TASK ITEM
Starting with the line containing "of the angular" and going on through the line containing "in the previous", return the lines of the data below exactly, and only those.

____

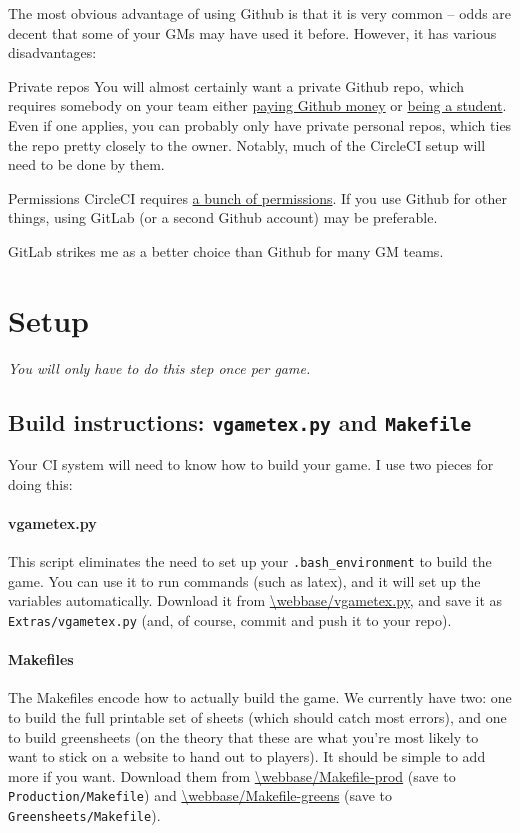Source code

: \documentclass[green]{testgame}
\begin{document}
The most obvious advantage of using Github is that it is very common -- odds are decent that some of your GMs may have used it before. However, it has various disadvantages:
\begin{desc}
    \item[Private repos] You will almost certainly want a private Github repo, which requires somebody on your team either \href{https://github.com/pricing}{paying Github money} or \href{https://education.github.com/pack}{being a student}. Even if one applies, you can probably only have private personal repos, which ties the repo pretty closely to the owner. Notably, much of the CircleCI setup will need to be done by them.
    \item[Permissions] CircleCI requires \href{https://circleci.com/docs/github-permissions/}{a bunch of permissions}. If you use Github for other things, using GitLab (or a second Github account) may be preferable.
\end{desc}

GitLab strikes me as a better choice than Github for many GM teams.

\section{Setup}

\emph{You will only have to do this step once per game.}

\subsection{Build instructions: \texttt{vgametex.py} and \texttt{Makefile}}

Your CI system will need to know how to build your game. I use two pieces for doing this:

\paragraph*{vgametex.py} This script eliminates the need to set up your \texttt{.bash\_environment} to build the game. You can use it to run commands (such as latex), and it will set up the \GameTeX{} variables automatically. Download it from \url{\webbase/vgametex.py}, and save it as \texttt{Extras/vgametex.py} (and, of course, commit and push it to your repo).

\paragraph*{Makefiles} The Makefiles encode how to actually build the game. We currently have two: one to build the full printable set of sheets (which should catch most errors), and one to build greensheets (on the theory that these are what you're most likely to want to stick on a website to hand out to players). It should be simple to add more if you want. Download them from \url{\webbase/Makefile-prod} (save to \texttt{Production/Makefile}) and \url{\webbase/Makefile-greens} (save to \texttt{Greensheets/Makefile}).
\end{document}
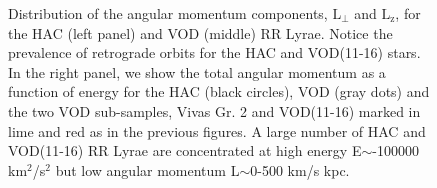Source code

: \documentclass[fleqn,usenatbib]{mnras}
\begin{document}
\begin{figure}
		       	       	       	       \vspace{-0.45cm}
   \caption{Distribution of the angular momentum components,
     $\mathrm{L_{\perp}}$ and $\mathrm{L_{z}}$, for the HAC (left
     panel) and VOD (middle) RR Lyrae. Notice the prevalence of
     retrograde orbits for the HAC and VOD(11-16) stars. In the right
     panel, we show the total angular momentum as a function of energy
     for the HAC (black circles), VOD (gray dots) and the two VOD
     sub-samples, Vivas Gr. 2 and VOD(11-16) marked in lime and red as
     in the previous figures. A large number of HAC and VOD(11-16) RR
     Lyrae are concentrated at high energy E$\sim$-100000
     km$^{2}$/s$^{2}$ but low angular momentum L$\sim$0-500 km/s kpc.}
    \label{fig:energy}
\end{figure}
%
\end{document}
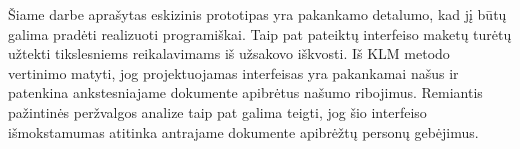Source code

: Šiame darbe aprašytas eskizinis prototipas yra pakankamo detalumo, kad jį būtų galima
pradėti realizuoti programiškai. Taip pat pateiktų interfeiso maketų turėtų užtekti
tikslesniems reikalavimams iš užsakovo iškvosti.
Iš KLM metodo vertinimo matyti, jog projektuojamas interfeisas yra pakankamai našus
ir patenkina ankstesniajame dokumente apibrėtus našumo ribojimus.
Remiantis pažintinės peržvalgos analize taip pat galima teigti, jog šio interfeiso
išmokstamumas atitinka antrajame dokumente apibrėžtų personų gebėjimus.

____

EXERCISE RESULT
   \caption{Distribution of the angular momentum components,
     $\mathrm{L_{\perp}}$ and $\mathrm{L_{z}}$, for the HAC (left
     panel) and VOD (middle) RR Lyrae. Notice the prevalence of
     retrograde orbits for the HAC and VOD(11-16) stars. In the right
     panel, we show the total angular momentum as a function of energy
     for the HAC (black circles), VOD (gray dots) and the two VOD
     sub-samples, Vivas Gr. 2 and VOD(11-16) marked in lime and red as
     in the previous figures. A large number of HAC and VOD(11-16) RR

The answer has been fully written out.